An Italian Stallion
At Bill Hannah’s warehouse, Gaunt was able to view the vast amount of new machines and spare parts available for his new trials project. Working with his friend, motorcycle dealer Ray Dell, they decided what was needed and loaded an assortment of parts into their vehicles and returned to Yorkshire. Gaunt had noted on the Sebring that one of the earliest problems would be the width of the 350cc model’s crankcase.

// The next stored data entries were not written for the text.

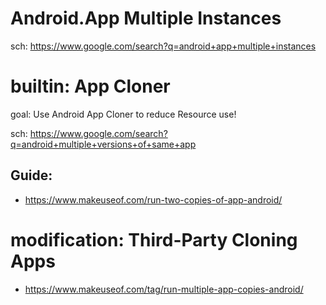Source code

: # Android.App Multiple Instances
sch: https://www.google.com/search?q=android+app+multiple+instances

# builtin: App Cloner
goal: Use Android App Cloner to reduce Resource use!

sch: https://www.google.com/search?q=android+multiple+versions+of+same+app

## Guide:
- https://www.makeuseof.com/run-two-copies-of-app-android/

# modification: Third-Party Cloning Apps
- https://www.makeuseof.com/tag/run-multiple-app-copies-android/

Having ridden the 20HP five-gear road models, he knew the power was far too fast and aggressive for the slow-speed world of trials. After some serious measuring, he found that the crankshaft tapers on both the ignition and clutch side on the 160cc were the same as the 350cc overhead camshaft single cylinder engine. This allowed him to utilise the gear and timing ratios from the 160cc Monza, which were lower than the 350cc, and after some careful thought, they would be married together. He could also fit the ignition and flywheels from the smaller engine. The five gears available in the 160cc were also lower in ratio than the 350cc, which in turn reduced the size of the rear wheel sprocket to make the passage through rocks and obstacles easier. The mounting points on the frame were the same for the 350cc, so the 160cc frame was the base for the trials project.
Work soon got underway with the two-man team using a wide assortment of parts that they had available from over the years of building their own special trials machines. Other Ducati parts and components were modified and used. After many hours in the workshop, their very own ‘Italian Stallion’ was ready to test. It soon became obvious that the power delivery was still very strong and far too harsh for trials use. By grinding the camshaft into a more ‘pear’ shape, it allowed the valves to be open longer, taking the edge off its performance and delivering a smoother power. Entering a few local and national trials Gaunt was pleased enough with the machine to enter the Scottish Six Days Trial on it.
Sticking out like a sore thumb is the engine’s sump.